→ **Exercise objective**
Keep to one stretch of the data below, the lines from the one with "Last week our" up to and including the one with "the nation, and", and return that stretch exactly.

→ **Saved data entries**
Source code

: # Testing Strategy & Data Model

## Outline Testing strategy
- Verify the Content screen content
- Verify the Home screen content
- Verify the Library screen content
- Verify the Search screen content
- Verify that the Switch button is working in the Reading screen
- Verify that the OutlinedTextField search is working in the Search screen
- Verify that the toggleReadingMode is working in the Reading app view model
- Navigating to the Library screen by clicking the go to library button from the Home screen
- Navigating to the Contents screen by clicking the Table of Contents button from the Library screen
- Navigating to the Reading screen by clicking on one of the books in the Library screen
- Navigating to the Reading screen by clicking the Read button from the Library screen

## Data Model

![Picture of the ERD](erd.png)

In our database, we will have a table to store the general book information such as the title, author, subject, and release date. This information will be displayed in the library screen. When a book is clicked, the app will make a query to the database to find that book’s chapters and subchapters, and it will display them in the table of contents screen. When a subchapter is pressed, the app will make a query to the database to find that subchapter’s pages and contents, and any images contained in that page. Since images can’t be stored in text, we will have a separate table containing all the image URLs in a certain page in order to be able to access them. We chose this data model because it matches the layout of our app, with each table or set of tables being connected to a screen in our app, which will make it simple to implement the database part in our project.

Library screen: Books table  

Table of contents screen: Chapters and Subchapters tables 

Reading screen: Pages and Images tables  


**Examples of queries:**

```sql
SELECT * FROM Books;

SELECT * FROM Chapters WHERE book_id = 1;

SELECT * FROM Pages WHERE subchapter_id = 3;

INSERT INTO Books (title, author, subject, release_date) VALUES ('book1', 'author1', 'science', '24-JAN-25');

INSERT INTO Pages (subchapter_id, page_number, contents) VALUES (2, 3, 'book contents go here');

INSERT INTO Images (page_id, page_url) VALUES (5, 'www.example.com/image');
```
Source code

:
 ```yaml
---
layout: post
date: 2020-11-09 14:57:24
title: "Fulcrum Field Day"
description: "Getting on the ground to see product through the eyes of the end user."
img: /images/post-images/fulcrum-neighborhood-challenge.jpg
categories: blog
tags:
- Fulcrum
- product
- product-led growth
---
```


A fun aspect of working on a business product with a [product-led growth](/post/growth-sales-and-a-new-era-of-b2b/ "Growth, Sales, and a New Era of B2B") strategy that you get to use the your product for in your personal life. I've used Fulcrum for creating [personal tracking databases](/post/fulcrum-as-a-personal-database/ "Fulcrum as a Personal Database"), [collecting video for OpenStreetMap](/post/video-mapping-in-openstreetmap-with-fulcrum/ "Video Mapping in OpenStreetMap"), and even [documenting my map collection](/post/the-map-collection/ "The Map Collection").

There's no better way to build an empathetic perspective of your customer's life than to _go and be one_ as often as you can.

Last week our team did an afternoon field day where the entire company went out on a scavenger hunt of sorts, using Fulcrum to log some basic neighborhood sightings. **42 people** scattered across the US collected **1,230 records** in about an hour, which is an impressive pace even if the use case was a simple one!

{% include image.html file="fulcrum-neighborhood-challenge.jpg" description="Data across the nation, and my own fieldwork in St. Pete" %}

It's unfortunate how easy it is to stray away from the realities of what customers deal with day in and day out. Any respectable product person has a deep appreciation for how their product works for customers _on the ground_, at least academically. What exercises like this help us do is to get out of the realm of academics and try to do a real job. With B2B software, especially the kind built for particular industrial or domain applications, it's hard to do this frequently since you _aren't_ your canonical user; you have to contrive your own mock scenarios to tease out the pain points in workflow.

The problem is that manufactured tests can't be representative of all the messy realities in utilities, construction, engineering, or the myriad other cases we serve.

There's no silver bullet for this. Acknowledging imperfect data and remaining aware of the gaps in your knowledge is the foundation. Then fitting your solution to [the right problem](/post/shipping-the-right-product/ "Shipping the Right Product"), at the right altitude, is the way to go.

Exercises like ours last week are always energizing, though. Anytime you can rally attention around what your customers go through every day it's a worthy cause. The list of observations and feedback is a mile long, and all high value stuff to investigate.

→ **Result**
Last week our team did an afternoon field day where the entire company went out on a scavenger hunt of sorts, using Fulcrum to log some basic neighborhood sightings. **42 people** scattered across the US collected **1,230 records** in about an hour, which is an impressive pace even if the use case was a simple one!

{% include image.html file="fulcrum-neighborhood-challenge.jpg" description="Data across the nation, and my own fieldwork in St. Pete" %}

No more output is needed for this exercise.